| ACTIVITY |
Retype precisely the section of the data that starts at the line containing "game theme for" and runs to its final line, ends included.

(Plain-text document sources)
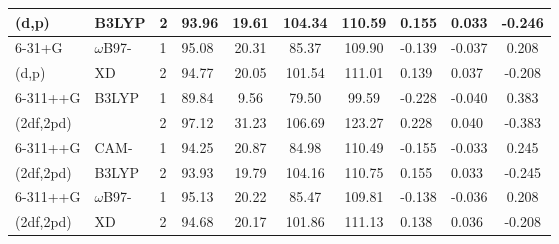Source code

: \begin{table}[h]
\begin{tabular}{|p{20mm}|p{17mm}|l|l|c|c|c|ccc|}
(d,p) & B3LYP & 2 & 93.96 & 19.61 & 104.34 & 110.59 & \multicolumn{1}{l|}{0.155} & \multicolumn{1}{l|}{0.033} & -0.246 \\ \hline
6-31+G & $\omega$B97- & 1 & 95.08 & 20.31 & 85.37 & 109.90 & \multicolumn{1}{l|}{-0.139} & \multicolumn{1}{l|}{-0.037} & 0.208 \\ \cline{3-10} 
(d,p) & XD & 2 & 94.77 & 20.05 & 101.54 & 111.01 & \multicolumn{1}{l|}{0.139} & \multicolumn{1}{l|}{0.037} & -0.208 \\ \hline
6-311++G & B3LYP & 1 & 89.84 & 9.56 & 79.50 & 99.59 & \multicolumn{1}{l|}{-0.228} & \multicolumn{1}{l|}{-0.040} & 0.383 \\ \cline{3-10} 
(2df,2pd) & & 2 & 97.12 & 31.23 & 106.69 & 123.27 & \multicolumn{1}{l|}{0.228} & \multicolumn{1}{l|}{0.040} & -0.383 \\ \hline
6-311++G & CAM- & 1 & 94.25 & 20.87 & 84.98 & 110.49 & \multicolumn{1}{l|}{-0.155} & \multicolumn{1}{l|}{-0.033} & 0.245 \\ \cline{3-10} 
(2df,2pd) & B3LYP & 2 & 93.93 & 19.79 & 104.16 & 110.75 & \multicolumn{1}{l|}{0.155} & \multicolumn{1}{l|}{0.033} & -0.245 \\ \hline
6-311++G & $\omega$B97- & 1 & 95.13 & 20.22 & 85.47 & 109.81 & \multicolumn{1}{l|}{-0.138} & \multicolumn{1}{l|}{-0.036} & 0.208 \\ \cline{3-10} 
(2df,2pd) & XD & 2 & 94.68 & 20.17 & 101.86 & 111.13 & \multicolumn{1}{l|}{0.138} & \multicolumn{1}{l|}{0.036} & -0.208 \\ \hline
\end{tabular}
\end{table}

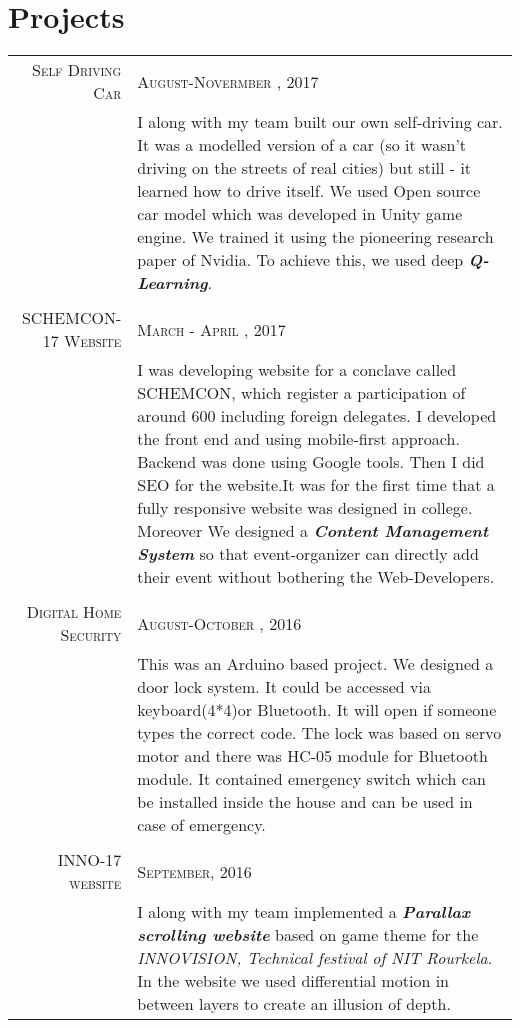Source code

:\documentclass[a4paper,10pt]{article}
\begin{document}
\section{Projects}
\begin{tabular}{r|p{11cm}}
\textsc{Self Driving Car}&\textsc{August-Novermber , 2017}\\ &\footnotesize{I along with my team built our own self-driving car. It was a modelled version of a car (so it wasn't driving on the streets of real cities) but still - it learned how to drive itself. We used Open source car model which was developed in Unity game engine. We trained it using the pioneering research paper of Nvidia. To achieve this, we used deep \textit{\textbf{Q-Learning}}.}\\ \\

\textsc{SCHEMCON-17 Website}&\textsc{March - April , 2017}\\ &\footnotesize{I was developing website for a conclave called SCHEMCON, which register a participation
of around 600 including foreign delegates. I developed the front end and using mobile-first approach. Backend was done using Google tools. Then I did SEO for the
website.It was for the first time that a fully responsive website was designed in college. Moreover We designed a \textit{\textbf{Content Management System}} so that event-organizer can directly add their event without bothering the Web-Developers.}\\ \\

\textsc{Digital Home Security}&\textsc{August-October , 2016}\\ &\footnotesize{This was an Arduino based project. We designed a door lock system. It could be accessed via keyboard(4*4)or Bluetooth. It will open if someone types the correct code. The lock was based on servo motor and there was HC-05 module for Bluetooth module. It contained emergency switch which can be installed inside the house and can be used in case of emergency.}\\ \\
\textsc{INNO-17 website}&\textsc{ September, 2016}\\ &\footnotesize{I along with my team implemented a \textit{\textbf{Parallax scrolling website}} based on
game theme for the \textit{INNOVISION, Technical festival of NIT Rourkela}. In the website we used differential motion in between layers to create an illusion of depth. }


\end{tabular}
\end{document}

| WRITTEN ANSWER |
game theme for the \textit{INNOVISION, Technical festival of NIT Rourkela}. In the website we used differential motion in between layers to create an illusion of depth. }


\end{tabular}
\end{document}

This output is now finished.